*TASK REQUIREMENTS:* Beginning with the line that mentions "- 🔭 I’m currently working on ...", reproduce every line through the last line of the entries, exactly, and only those.

[Source texts of formatted documents]
▼

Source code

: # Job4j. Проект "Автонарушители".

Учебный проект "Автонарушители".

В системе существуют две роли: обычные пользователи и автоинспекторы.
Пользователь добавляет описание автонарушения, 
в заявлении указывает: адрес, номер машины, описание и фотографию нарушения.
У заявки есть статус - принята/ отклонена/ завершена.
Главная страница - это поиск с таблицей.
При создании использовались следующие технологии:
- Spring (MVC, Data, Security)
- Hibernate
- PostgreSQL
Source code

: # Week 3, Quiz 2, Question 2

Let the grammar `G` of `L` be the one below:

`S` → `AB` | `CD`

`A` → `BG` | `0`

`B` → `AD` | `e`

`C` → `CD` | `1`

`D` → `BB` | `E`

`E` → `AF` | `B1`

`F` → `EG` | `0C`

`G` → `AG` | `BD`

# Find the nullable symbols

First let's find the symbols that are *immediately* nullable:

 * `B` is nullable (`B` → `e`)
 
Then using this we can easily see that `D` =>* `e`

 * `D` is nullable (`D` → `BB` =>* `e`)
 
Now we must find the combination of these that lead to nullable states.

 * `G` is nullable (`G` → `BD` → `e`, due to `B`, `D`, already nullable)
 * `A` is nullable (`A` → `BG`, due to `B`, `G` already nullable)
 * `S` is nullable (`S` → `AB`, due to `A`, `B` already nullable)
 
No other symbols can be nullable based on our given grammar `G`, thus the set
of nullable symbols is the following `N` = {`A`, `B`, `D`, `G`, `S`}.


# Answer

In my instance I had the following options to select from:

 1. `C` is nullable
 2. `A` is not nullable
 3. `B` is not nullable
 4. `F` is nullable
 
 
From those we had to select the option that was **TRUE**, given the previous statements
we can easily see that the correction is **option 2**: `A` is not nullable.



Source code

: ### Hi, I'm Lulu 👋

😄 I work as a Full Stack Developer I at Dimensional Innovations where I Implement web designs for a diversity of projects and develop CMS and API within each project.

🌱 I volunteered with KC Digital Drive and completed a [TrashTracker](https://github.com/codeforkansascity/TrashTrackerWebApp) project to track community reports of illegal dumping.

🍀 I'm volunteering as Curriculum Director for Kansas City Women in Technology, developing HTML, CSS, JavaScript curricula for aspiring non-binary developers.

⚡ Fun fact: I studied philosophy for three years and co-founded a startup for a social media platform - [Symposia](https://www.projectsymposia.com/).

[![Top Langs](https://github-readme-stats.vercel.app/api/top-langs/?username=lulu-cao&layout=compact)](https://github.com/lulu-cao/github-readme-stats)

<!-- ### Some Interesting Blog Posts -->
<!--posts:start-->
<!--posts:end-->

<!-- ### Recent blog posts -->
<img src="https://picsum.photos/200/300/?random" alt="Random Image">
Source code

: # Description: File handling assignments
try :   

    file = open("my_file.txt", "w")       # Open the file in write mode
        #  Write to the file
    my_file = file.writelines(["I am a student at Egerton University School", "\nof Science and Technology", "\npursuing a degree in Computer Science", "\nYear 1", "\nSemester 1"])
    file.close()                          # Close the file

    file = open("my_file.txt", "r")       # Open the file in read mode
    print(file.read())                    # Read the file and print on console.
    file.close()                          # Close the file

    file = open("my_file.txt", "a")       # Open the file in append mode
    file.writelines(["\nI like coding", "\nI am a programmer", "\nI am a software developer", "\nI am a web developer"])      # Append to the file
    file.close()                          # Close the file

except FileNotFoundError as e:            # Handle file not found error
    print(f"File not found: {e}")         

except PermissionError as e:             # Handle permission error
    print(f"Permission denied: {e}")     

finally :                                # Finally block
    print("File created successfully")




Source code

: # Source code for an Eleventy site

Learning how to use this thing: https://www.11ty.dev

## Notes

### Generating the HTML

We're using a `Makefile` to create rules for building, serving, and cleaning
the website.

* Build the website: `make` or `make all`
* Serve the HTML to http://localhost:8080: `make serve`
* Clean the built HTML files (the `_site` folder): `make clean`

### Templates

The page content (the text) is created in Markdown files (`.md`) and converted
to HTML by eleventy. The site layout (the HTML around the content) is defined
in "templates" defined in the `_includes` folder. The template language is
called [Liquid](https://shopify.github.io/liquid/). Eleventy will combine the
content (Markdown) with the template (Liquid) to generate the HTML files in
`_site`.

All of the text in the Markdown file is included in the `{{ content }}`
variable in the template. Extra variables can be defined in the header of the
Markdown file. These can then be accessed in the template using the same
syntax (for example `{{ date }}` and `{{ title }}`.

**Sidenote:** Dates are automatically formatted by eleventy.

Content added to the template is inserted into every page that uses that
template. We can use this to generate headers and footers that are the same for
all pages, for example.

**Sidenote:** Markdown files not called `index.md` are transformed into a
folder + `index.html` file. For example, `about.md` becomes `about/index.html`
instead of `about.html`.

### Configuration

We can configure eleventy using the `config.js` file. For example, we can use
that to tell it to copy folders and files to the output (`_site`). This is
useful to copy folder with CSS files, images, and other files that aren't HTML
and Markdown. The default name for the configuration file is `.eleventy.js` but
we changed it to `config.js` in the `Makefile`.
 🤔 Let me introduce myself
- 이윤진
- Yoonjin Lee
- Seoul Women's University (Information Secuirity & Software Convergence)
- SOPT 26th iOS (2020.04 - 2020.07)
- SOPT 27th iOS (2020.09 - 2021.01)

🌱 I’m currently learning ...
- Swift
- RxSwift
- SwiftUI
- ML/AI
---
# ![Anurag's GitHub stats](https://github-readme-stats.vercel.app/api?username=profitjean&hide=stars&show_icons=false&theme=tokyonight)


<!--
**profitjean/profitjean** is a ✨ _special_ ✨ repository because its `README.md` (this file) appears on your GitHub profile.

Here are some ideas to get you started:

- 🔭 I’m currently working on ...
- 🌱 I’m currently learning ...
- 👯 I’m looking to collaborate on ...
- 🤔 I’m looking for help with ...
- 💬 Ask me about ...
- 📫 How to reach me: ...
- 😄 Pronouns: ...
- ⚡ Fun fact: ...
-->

▲

*TASK ANSWER:*
- 🔭 I’m currently working on ...
- 🌱 I’m currently learning ...
- 👯 I’m looking to collaborate on ...
- 🤔 I’m looking for help with ...
- 💬 Ask me about ...
- 📫 How to reach me: ...
- 😄 Pronouns: ...
- ⚡ Fun fact: ...
-->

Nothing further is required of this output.